**PROVIDED INFORMATION:**

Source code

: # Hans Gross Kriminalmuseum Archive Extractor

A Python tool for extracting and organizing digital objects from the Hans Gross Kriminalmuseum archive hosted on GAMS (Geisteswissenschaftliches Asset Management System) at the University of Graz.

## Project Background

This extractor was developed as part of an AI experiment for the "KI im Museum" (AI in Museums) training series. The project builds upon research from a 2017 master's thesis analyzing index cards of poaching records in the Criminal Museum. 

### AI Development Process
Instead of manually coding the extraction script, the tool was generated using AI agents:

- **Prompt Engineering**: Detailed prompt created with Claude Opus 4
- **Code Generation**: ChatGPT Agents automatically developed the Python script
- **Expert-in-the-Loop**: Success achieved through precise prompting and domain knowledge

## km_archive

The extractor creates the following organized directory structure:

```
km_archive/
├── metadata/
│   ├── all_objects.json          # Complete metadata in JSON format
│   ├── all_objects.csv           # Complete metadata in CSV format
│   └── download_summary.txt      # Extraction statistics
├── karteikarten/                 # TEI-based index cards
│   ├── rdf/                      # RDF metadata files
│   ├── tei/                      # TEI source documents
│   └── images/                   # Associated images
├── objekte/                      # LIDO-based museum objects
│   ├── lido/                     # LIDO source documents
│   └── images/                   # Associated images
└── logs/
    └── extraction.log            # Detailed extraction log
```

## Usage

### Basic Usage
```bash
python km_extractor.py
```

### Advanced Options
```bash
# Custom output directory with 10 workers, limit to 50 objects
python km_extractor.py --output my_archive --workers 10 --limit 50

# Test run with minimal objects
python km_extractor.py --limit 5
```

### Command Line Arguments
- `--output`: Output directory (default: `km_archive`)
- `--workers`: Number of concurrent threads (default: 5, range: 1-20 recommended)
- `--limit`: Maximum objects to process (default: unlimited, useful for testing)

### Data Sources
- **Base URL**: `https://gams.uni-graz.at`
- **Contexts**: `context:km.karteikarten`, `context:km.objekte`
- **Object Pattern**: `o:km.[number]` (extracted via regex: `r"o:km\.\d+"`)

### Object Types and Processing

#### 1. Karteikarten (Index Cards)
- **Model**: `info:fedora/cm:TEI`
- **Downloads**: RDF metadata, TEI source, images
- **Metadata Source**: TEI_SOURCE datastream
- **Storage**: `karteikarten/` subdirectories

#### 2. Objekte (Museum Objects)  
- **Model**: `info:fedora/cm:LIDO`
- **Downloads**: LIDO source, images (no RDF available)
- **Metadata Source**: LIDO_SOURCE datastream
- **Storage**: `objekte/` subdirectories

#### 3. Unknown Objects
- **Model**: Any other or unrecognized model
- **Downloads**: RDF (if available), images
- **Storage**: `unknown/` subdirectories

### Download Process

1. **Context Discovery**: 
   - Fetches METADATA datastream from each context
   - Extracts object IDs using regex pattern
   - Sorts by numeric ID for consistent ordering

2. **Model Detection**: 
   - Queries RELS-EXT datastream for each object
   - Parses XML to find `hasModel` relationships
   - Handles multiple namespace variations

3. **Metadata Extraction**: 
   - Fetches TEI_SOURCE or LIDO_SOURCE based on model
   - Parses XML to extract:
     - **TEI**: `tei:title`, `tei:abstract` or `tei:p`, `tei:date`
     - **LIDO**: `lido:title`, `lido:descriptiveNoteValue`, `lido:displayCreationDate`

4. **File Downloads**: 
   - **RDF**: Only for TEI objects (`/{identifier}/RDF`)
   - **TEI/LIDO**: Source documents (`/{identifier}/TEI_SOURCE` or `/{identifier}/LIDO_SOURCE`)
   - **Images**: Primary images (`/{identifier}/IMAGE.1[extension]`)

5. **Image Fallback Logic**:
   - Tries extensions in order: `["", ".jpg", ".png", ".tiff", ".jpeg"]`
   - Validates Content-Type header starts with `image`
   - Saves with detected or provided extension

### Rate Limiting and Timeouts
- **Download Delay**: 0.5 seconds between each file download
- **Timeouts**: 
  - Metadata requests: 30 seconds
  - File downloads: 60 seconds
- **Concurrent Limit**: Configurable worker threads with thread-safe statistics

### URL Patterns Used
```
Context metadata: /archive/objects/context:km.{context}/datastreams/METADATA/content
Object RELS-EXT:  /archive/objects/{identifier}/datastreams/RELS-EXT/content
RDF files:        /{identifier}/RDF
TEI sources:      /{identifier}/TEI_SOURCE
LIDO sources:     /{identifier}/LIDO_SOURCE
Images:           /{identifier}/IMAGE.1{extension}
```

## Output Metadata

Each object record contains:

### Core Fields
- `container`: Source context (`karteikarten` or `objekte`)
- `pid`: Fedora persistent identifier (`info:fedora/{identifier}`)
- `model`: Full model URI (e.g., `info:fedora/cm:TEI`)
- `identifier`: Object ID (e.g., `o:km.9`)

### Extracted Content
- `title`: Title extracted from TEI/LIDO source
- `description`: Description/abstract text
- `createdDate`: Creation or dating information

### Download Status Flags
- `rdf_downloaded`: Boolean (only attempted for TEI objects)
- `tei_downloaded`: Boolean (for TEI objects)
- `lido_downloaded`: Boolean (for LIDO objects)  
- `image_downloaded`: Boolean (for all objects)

**WHAT IS BEING ASKED:** Each line above that includes "developed" should be shown.

**ANSWER BOX:**
This extractor was developed as part of an AI experiment for the "KI im Museum" (AI in Museums) training series. The project builds upon research from a 2017 master's thesis analyzing index cards of poaching records in the Criminal Museum. 
- **Code Generation**: ChatGPT Agents automatically developed the Python script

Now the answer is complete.